Noting Seeger had to leave for another engagement after the performance, Ebert told the crowd, "He's 91 years old and still standing strong for the labor movement."
Capitol protest ends in 17 arrests
By Rick Karlin

ALBANY (Albany Times Union, 3-3-11) -- The battle over New York's budget went into high gear March 2 as a protest against cuts and the end of a "millionaires' tax" blockaded an entrance to the Capitol for almost an hour.
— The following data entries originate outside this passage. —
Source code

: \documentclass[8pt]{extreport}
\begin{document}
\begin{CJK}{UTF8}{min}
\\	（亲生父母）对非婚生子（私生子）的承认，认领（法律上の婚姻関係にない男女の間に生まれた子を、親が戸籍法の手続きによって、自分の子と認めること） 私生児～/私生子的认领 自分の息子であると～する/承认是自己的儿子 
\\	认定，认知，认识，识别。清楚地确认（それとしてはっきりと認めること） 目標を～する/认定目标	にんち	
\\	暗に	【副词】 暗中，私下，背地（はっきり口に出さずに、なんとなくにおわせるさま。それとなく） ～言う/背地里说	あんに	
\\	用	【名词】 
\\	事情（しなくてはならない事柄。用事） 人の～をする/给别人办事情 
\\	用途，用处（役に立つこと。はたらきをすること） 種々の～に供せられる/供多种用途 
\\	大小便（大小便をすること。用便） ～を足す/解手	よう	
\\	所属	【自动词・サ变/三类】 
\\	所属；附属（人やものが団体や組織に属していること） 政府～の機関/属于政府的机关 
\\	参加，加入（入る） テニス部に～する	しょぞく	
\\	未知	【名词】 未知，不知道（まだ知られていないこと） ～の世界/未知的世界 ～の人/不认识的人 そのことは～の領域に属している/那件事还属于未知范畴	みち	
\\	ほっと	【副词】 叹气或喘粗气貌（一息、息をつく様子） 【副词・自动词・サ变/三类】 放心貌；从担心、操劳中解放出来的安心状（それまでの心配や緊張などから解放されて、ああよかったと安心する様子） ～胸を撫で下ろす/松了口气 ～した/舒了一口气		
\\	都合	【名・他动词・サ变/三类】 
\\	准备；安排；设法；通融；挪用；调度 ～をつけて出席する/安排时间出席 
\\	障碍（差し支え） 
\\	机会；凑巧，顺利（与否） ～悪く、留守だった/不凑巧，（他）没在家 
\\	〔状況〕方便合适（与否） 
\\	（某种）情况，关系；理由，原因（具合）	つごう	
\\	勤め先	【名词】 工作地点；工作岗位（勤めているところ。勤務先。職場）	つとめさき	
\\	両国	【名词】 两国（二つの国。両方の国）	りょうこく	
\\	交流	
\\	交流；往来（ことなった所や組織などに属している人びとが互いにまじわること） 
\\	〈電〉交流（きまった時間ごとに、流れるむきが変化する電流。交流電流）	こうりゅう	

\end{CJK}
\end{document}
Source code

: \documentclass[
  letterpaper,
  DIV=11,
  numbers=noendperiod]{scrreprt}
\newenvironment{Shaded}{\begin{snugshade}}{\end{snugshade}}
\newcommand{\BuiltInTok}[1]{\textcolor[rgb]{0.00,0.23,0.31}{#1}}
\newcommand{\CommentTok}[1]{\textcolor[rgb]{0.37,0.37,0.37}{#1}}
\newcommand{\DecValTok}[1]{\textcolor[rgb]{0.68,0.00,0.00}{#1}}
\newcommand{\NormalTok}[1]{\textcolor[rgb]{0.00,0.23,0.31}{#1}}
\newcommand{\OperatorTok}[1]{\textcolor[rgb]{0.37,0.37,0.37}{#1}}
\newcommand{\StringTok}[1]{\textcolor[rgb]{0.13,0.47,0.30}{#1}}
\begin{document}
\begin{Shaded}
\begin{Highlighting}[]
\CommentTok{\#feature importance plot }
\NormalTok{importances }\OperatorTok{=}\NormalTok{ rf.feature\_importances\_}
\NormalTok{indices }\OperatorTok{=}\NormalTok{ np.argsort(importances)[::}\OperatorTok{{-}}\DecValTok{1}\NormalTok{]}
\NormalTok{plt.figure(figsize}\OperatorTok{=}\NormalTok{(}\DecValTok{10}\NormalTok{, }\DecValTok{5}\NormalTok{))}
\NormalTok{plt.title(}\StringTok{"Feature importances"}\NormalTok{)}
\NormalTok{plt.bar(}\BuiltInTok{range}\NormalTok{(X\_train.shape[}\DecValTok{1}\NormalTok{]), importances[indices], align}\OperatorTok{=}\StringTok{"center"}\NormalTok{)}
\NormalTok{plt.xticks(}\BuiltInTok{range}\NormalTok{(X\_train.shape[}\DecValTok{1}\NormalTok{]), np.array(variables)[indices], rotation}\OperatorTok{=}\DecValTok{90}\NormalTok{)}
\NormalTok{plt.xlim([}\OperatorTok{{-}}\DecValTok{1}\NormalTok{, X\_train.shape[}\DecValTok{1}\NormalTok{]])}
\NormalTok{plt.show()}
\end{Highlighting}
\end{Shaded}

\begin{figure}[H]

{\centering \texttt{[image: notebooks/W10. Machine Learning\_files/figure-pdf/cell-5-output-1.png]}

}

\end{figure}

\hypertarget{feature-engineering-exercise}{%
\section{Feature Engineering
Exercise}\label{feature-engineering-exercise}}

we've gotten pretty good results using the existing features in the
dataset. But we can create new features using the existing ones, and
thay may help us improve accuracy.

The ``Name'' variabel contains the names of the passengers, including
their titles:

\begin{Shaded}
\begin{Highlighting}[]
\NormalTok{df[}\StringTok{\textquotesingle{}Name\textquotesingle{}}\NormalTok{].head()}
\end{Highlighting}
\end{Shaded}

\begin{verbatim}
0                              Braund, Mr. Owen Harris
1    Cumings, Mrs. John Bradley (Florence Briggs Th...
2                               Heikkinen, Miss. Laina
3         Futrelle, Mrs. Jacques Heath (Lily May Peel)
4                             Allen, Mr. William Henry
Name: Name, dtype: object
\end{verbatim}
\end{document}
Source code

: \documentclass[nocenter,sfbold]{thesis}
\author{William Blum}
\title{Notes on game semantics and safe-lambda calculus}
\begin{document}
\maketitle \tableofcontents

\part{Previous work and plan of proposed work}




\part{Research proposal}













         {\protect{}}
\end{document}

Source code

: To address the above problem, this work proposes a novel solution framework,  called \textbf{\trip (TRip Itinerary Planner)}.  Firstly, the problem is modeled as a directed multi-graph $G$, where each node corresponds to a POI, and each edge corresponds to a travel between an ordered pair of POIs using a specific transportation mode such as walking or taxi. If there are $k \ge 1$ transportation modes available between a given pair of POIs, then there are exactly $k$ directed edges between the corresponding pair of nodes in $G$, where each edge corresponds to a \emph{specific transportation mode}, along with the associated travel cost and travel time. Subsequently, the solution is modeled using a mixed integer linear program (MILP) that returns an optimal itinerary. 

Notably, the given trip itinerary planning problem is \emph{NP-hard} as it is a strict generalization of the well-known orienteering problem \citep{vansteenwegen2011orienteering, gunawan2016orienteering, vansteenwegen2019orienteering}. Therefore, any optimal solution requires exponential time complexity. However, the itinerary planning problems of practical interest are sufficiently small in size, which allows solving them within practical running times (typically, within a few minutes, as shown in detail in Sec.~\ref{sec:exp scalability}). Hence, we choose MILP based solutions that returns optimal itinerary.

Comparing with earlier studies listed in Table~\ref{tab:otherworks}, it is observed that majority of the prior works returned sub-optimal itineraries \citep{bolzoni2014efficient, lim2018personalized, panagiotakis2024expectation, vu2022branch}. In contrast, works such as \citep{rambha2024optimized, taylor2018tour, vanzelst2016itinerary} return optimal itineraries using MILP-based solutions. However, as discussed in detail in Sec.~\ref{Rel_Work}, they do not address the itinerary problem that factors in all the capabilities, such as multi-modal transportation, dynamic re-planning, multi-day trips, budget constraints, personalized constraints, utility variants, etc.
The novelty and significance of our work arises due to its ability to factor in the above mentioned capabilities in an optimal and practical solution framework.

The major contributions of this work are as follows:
Seventeen demonstrators were arrested and hauled off in a State Police van.

Bearing signs saying "Don't balance the budget on the backs of the poor" and shouting "Hey hey, ho ho, the funding cuts have got to go," the roughly 150 demonstrators, largely from New York City, represented progressive activist groups pushing for rent reductions for people with HIV, homeless services, low-income housing, health care and other issues.

Among the organizers were Community Voices Heard, Picture the Homeless, Queers for Economic Justice and VOCAL-NY.

"We're here to demand that the millionaires pay their fair share," said Wanda Hernandez, of the Bronx, who explained the main objective was to slow down social service funding cuts in Gov. Andrew Cuomo's proposed $132.9 billion 2011-12 budget. To avert cuts, the critics want an extension of the so-called "millionaires tax," which is actually an income tax surcharge on those earning more than $200,000, which is set to expire at the end of the year.

Some of the protesters said they voted for Cuomo but were disappointed by what they view as his catering to New York's wealthiest residents with his insistence on no new taxes. In addition to extending the income tax surcharge, the group is also calling for an unspecified "bankers' bonus tax."

"I voted for him, and I expect to get a return on my vote just like the committees that donated to him," said Robert Tolbert of the Bronx, referring to the Committee to Save NY, a group of wealthy business and civic leaders that supports the governor's agenda.

The protest might be viewed as a wake-up call for the governor regarding how some of the cuts in his budget proposal might go over with the general public.

And it illustrated the deep support among some voter segments -- shared by many Assembly Democrats -- for a continuation of the millionaires' tax.

The demonstration came a day after Assembly Speaker Sheldon Silver said his Democratic conference would push for renewal of the tax.

On Wednesday, 21 Senate Democrats sent a letter to Cuomo calling for extension of the millionaires' tax as well. Keeping the surcharge would generate $1 billion in the coming fiscal year and up to $5 billion in 2012-13, they said.

Wednesday's demonstration, which observers said marked the first time since the Pataki era that there had been numerous arrests, appeared to be well-planned and was kept under wraps until around noon when reporters got word of it.

Scheduled to begin at 12:30 p.m., it was delayed about 20 minutes as the marchers found themselves in the lengthy line for the metal-detector/security screening that Capitol visitors must pass. The group had gotten stuck behind a class of school children there for a tour.

Protesters and police alike recorded the events on video cameras and those who were arrested went peacefully.

Demonstrators were charged with disorderly conduct and were arraigned in city court before their release, authorities said. They must return later this month.

While public employee unions such as SEIU and teachers unions were not involved in the protest, some of those present repeatedly said they opposed cuts to the schools and teacher layoffs as well as health care cuts in the governor's budget.

"A lot of my friends are teachers," said Larry Gadsen, an audio engineer from the Bronx. He said he comes to the Capitol about three times a year to demonstrate for human service funding.